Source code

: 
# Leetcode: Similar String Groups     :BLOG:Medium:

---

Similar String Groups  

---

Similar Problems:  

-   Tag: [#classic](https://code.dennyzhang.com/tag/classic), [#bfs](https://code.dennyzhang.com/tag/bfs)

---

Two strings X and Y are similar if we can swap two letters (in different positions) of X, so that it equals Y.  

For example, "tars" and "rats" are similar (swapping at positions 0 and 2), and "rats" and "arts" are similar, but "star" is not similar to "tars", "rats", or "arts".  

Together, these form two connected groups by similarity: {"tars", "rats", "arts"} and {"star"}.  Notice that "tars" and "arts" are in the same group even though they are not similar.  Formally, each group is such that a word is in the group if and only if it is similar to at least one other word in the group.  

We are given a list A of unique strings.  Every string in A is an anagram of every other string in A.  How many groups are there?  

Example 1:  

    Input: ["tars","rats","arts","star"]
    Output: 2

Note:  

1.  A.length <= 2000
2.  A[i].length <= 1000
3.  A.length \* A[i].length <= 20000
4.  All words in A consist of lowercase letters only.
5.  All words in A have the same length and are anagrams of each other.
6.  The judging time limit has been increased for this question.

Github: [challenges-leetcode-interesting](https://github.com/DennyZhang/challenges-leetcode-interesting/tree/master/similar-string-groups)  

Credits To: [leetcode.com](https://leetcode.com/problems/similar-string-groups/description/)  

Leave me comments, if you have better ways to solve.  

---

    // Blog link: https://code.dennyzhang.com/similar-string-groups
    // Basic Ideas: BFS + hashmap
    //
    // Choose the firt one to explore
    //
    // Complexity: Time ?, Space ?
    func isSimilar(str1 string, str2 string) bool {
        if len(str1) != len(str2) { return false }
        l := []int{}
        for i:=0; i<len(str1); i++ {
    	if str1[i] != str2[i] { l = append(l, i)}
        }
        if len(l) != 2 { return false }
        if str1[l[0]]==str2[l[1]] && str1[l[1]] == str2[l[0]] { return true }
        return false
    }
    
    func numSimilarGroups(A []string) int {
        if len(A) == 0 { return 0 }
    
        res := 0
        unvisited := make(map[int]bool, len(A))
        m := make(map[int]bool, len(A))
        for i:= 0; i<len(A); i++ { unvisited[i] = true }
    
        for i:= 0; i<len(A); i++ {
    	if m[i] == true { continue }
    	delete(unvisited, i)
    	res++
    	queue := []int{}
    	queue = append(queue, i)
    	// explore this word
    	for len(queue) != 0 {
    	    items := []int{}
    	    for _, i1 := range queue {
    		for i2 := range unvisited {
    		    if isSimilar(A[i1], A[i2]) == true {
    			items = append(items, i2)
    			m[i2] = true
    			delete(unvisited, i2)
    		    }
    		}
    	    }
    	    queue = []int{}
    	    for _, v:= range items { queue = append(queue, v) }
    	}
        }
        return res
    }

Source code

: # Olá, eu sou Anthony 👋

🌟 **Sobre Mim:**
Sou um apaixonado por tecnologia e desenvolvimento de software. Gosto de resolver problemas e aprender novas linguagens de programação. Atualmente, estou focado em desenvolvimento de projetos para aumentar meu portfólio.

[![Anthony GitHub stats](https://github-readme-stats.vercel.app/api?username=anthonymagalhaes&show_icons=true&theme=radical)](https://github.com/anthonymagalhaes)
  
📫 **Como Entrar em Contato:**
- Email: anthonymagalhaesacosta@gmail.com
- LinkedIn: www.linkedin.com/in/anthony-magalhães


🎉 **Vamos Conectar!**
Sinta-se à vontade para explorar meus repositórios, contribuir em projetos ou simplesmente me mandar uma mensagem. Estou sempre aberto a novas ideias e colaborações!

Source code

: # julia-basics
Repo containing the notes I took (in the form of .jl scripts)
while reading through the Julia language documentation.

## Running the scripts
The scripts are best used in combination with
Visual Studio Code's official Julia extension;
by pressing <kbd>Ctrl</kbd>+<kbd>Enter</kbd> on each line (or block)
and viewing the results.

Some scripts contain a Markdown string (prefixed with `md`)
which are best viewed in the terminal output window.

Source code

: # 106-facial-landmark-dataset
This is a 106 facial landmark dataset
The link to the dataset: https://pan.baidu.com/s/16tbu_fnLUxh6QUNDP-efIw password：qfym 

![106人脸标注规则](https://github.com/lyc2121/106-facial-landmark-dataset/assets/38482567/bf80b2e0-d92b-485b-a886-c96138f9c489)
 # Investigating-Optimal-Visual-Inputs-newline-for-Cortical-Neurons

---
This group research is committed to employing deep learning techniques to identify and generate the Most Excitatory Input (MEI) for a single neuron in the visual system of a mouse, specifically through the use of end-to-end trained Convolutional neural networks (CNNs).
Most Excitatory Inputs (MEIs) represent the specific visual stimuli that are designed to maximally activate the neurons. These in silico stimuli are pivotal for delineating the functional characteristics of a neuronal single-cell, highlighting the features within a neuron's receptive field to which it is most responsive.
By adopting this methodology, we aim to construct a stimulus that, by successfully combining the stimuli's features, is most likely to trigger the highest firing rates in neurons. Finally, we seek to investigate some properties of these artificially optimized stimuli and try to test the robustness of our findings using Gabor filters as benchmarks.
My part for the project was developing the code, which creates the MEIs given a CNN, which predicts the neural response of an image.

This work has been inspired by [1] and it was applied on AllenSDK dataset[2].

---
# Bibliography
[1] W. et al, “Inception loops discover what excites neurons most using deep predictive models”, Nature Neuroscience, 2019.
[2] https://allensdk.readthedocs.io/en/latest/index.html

▶ WHAT TO DO
The data above needs to be retyped in full, exactly as given.

▶ TASK SOLUTION
Source code

: 
# Leetcode: Similar String Groups     :BLOG:Medium:

---

Similar String Groups  

---

Similar Problems:  

-   Tag: [#classic](https://code.dennyzhang.com/tag/classic), [#bfs](https://code.dennyzhang.com/tag/bfs)

---

Two strings X and Y are similar if we can swap two letters (in different positions) of X, so that it equals Y.  

For example, "tars" and "rats" are similar (swapping at positions 0 and 2), and "rats" and "arts" are similar, but "star" is not similar to "tars", "rats", or "arts".  

Together, these form two connected groups by similarity: {"tars", "rats", "arts"} and {"star"}.  Notice that "tars" and "arts" are in the same group even though they are not similar.  Formally, each group is such that a word is in the group if and only if it is similar to at least one other word in the group.  

We are given a list A of unique strings.  Every string in A is an anagram of every other string in A.  How many groups are there?  

Example 1:  

    Input: ["tars","rats","arts","star"]
    Output: 2

Note:  

1.  A.length <= 2000
2.  A[i].length <= 1000
3.  A.length \* A[i].length <= 20000
4.  All words in A consist of lowercase letters only.
5.  All words in A have the same length and are anagrams of each other.
6.  The judging time limit has been increased for this question.

Github: [challenges-leetcode-interesting](https://github.com/DennyZhang/challenges-leetcode-interesting/tree/master/similar-string-groups)  

Credits To: [leetcode.com](https://leetcode.com/problems/similar-string-groups/description/)  

Leave me comments, if you have better ways to solve.  

---

    // Blog link: https://code.dennyzhang.com/similar-string-groups
    // Basic Ideas: BFS + hashmap
    //
    // Choose the firt one to explore
    //
    // Complexity: Time ?, Space ?
    func isSimilar(str1 string, str2 string) bool {
        if len(str1) != len(str2) { return false }
        l := []int{}
        for i:=0; i<len(str1); i++ {
    	if str1[i] != str2[i] { l = append(l, i)}
        }
        if len(l) != 2 { return false }
        if str1[l[0]]==str2[l[1]] && str1[l[1]] == str2[l[0]] { return true }
        return false
    }
    
    func numSimilarGroups(A []string) int {
        if len(A) == 0 { return 0 }
    
        res := 0
        unvisited := make(map[int]bool, len(A))
        m := make(map[int]bool, len(A))
        for i:= 0; i<len(A); i++ { unvisited[i] = true }
    
        for i:= 0; i<len(A); i++ {
    	if m[i] == true { continue }
    	delete(unvisited, i)
    	res++
    	queue := []int{}
    	queue = append(queue, i)
    	// explore this word
    	for len(queue) != 0 {
    	    items := []int{}
    	    for _, i1 := range queue {
    		for i2 := range unvisited {
    		    if isSimilar(A[i1], A[i2]) == true {
    			items = append(items, i2)
    			m[i2] = true
    			delete(unvisited, i2)
    		    }
    		}
    	    }
    	    queue = []int{}
    	    for _, v:= range items { queue = append(queue, v) }
    	}
        }
        return res
    }

Source code

: # Olá, eu sou Anthony 👋

🌟 **Sobre Mim:**
Sou um apaixonado por tecnologia e desenvolvimento de software. Gosto de resolver problemas e aprender novas linguagens de programação. Atualmente, estou focado em desenvolvimento de projetos para aumentar meu portfólio.

[![Anthony GitHub stats](https://github-readme-stats.vercel.app/api?username=anthonymagalhaes&show_icons=true&theme=radical)](https://github.com/anthonymagalhaes)
  
📫 **Como Entrar em Contato:**
- Email: anthonymagalhaesacosta@gmail.com
- LinkedIn: www.linkedin.com/in/anthony-magalhães


🎉 **Vamos Conectar!**
Sinta-se à vontade para explorar meus repositórios, contribuir em projetos ou simplesmente me mandar uma mensagem. Estou sempre aberto a novas ideias e colaborações!

Source code

: # julia-basics
Repo containing the notes I took (in the form of .jl scripts)
while reading through the Julia language documentation.

## Running the scripts
The scripts are best used in combination with
Visual Studio Code's official Julia extension;
by pressing <kbd>Ctrl</kbd>+<kbd>Enter</kbd> on each line (or block)
and viewing the results.

Some scripts contain a Markdown string (prefixed with `md`)
which are best viewed in the terminal output window.

Source code

: # 106-facial-landmark-dataset
This is a 106 facial landmark dataset
The link to the dataset: https://pan.baidu.com/s/16tbu_fnLUxh6QUNDP-efIw password：qfym 

![106人脸标注规则](https://github.com/lyc2121/106-facial-landmark-dataset/assets/38482567/bf80b2e0-d92b-485b-a886-c96138f9c489)
 # Investigating-Optimal-Visual-Inputs-newline-for-Cortical-Neurons

---
This group research is committed to employing deep learning techniques to identify and generate the Most Excitatory Input (MEI) for a single neuron in the visual system of a mouse, specifically through the use of end-to-end trained Convolutional neural networks (CNNs).
Most Excitatory Inputs (MEIs) represent the specific visual stimuli that are designed to maximally activate the neurons. These in silico stimuli are pivotal for delineating the functional characteristics of a neuronal single-cell, highlighting the features within a neuron's receptive field to which it is most responsive.
By adopting this methodology, we aim to construct a stimulus that, by successfully combining the stimuli's features, is most likely to trigger the highest firing rates in neurons. Finally, we seek to investigate some properties of these artificially optimized stimuli and try to test the robustness of our findings using Gabor filters as benchmarks.
My part for the project was developing the code, which creates the MEIs given a CNN, which predicts the neural response of an image.

This work has been inspired by [1] and it was applied on AllenSDK dataset[2].

---
# Bibliography
[1] W. et al, “Inception loops discover what excites neurons most using deep predictive models”, Nature Neuroscience, 2019.
[2] https://allensdk.readthedocs.io/en/latest/index.html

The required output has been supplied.